- Venue: Plovdiv Regatta Venue
- Location: Plovdiv, Bulgaria
- Dates: 9–15 September
- Competitors: 30 from 15 nations
- Winning time: 6:50.67

Medalists
| gold medal | Caileigh Filmer Hillary Janssens | Canada |
| silver medal | Grace Prendergast Kerri Gowler | New Zealand |
| bronze medal | Anna Boada Aina Cid | Spain |

= 2018 World Rowing Championships – Women's coxless pair =

The women's coxless pair competition at the 2018 World Rowing Championships in Plovdiv took place at the Plovdiv Regatta Venue.

==Schedule==
The schedule was as follows:

| Date | Time | Round |
| Sunday 9 September 2018 | 10:34 | Heats |
| Tuesday 11 September 2018 | 10:49 | Repechage |
| Thursday 13 September 2018 | 11:18 | Semifinals A/B |
| Saturday 15 September 2018 | 09:38 | Final B |
| 11:30 | Final A |
| 14:45 | Final C |

All times are Eastern European Summer Time (UTC+3)

==Results==
===Heats===
The three fastest boats in each heat advanced directly to the A/B semifinals.
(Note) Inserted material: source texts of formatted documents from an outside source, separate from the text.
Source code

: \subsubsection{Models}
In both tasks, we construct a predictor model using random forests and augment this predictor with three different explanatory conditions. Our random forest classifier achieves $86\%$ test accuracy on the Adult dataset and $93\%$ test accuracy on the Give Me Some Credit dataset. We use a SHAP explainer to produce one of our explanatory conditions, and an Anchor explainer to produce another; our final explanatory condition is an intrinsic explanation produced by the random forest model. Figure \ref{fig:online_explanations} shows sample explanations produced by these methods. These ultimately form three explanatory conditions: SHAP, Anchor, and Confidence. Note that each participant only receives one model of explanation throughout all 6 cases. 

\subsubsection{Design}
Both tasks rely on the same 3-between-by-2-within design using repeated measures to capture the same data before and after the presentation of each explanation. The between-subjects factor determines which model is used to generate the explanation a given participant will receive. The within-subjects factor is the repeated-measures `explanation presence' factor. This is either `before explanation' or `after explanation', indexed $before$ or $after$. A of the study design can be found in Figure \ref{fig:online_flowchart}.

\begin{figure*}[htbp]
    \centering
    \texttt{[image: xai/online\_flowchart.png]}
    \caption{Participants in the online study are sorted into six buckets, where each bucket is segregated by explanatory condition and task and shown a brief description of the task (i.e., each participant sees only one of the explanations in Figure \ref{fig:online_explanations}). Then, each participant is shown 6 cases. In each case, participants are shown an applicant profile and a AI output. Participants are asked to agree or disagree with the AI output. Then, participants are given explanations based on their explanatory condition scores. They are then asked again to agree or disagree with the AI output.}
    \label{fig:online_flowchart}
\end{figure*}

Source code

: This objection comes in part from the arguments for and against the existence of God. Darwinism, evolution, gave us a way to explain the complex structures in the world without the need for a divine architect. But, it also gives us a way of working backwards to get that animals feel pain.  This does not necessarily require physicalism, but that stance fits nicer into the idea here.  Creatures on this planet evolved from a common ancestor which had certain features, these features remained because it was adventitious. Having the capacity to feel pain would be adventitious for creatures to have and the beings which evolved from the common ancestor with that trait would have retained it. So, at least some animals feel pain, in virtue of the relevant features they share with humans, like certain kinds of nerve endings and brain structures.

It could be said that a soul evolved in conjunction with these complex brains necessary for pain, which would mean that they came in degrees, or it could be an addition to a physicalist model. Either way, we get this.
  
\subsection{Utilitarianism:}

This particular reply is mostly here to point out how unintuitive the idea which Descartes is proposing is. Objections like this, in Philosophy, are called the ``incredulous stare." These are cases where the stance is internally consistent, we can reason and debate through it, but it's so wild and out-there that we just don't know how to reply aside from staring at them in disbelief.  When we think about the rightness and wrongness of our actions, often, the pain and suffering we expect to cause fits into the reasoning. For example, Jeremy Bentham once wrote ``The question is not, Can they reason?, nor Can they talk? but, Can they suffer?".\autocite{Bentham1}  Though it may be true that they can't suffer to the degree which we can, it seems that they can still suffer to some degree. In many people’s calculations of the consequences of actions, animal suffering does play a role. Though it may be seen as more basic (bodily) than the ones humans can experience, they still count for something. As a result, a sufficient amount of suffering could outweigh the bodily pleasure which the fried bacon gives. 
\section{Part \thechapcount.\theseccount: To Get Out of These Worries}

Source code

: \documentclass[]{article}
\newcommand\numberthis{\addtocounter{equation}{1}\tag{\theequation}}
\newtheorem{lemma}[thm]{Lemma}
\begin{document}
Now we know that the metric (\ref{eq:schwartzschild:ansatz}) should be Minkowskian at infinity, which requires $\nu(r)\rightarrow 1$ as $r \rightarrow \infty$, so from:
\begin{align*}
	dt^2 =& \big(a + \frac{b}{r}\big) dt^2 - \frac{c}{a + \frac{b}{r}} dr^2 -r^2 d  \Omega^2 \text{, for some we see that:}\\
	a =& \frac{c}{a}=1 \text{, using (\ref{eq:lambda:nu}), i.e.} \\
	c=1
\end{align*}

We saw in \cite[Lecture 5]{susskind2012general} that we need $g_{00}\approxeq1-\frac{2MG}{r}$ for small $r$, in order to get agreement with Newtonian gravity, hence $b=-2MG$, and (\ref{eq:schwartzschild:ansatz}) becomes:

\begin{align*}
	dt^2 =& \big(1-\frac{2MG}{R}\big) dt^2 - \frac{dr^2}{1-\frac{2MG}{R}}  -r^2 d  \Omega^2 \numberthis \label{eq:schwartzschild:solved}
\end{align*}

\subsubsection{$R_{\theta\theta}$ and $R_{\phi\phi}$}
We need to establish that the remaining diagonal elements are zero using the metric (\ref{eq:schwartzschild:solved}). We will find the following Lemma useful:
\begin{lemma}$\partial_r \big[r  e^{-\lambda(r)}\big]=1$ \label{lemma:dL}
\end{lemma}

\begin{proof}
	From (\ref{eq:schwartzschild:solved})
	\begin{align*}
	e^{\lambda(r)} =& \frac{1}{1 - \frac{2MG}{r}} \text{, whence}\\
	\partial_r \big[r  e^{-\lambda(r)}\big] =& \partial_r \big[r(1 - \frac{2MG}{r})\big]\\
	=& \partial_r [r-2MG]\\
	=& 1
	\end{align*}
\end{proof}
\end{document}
The remaining boats were sent to the repechage.

====Heat 1====

| Rank | Rowers | Country | Time | Notes |
|---|---|---|---|---|
| 1 | Grace Prendergast Kerri Gowler | New Zealand | 6:56.06 | SA/B |
| 2 | Aifric Keogh Emily Hegarty | Ireland | 7:11.51 | SA/B |
| 3 | Victoria Opitz Gia Doonan | United States | 7:13.02 | SA/B |
| 4 | Addy Dunkley-Smith Hannah Vermeersch | Australia | 7:16.10 | R |
| 5 | Oksana Holub Anna Kontseva | Ukraine | 7:17.16 | R |

====Heat 2====

| Rank | Rowers | Country | Time | Notes |
|---|---|---|---|---|
| 1 | Rowan McKellar Harriet Taylor | Great Britain | 7:07.92 | SA/B |
| 2 | Lin Xinyu Ju Rui | China | 7:09.73 | SA/B |
| 3 | Alessandra Patelli Sara Bertolasi | Italy | 7:11.85 | SA/B |
| 4 | Hermijntje Drenth Willeke Vossen | Netherlands | 7:23.18 | R |
| 5 | Anna Aksenova Valentina Plaksina | Russia | 7:23.20 | R |

====Heat 3====

| Rank | Rowers | Country | Time | Notes |
|---|---|---|---|---|
| 1 | Caileigh Filmer Hillary Janssens | Canada | 7:09.23 | SA/B |
| 2 | Anna Boada Aina Cid | Spain | 7:15.71 | SA/B |
| 3 | Dóra Polivka Eszter Krémer | Hungary | 7:27.64 | SA/B |
| 4 | Flavie Bahuaud Marie Le Nepvou | France | 7:34.99 | R |
| 5 | Anna Wierzbowska Monika Sobieszek | Poland | 7:55.26 | R |

===Repechage===
The three fastest boats advanced to the A/B semifinals. The remaining boats were sent to the C final.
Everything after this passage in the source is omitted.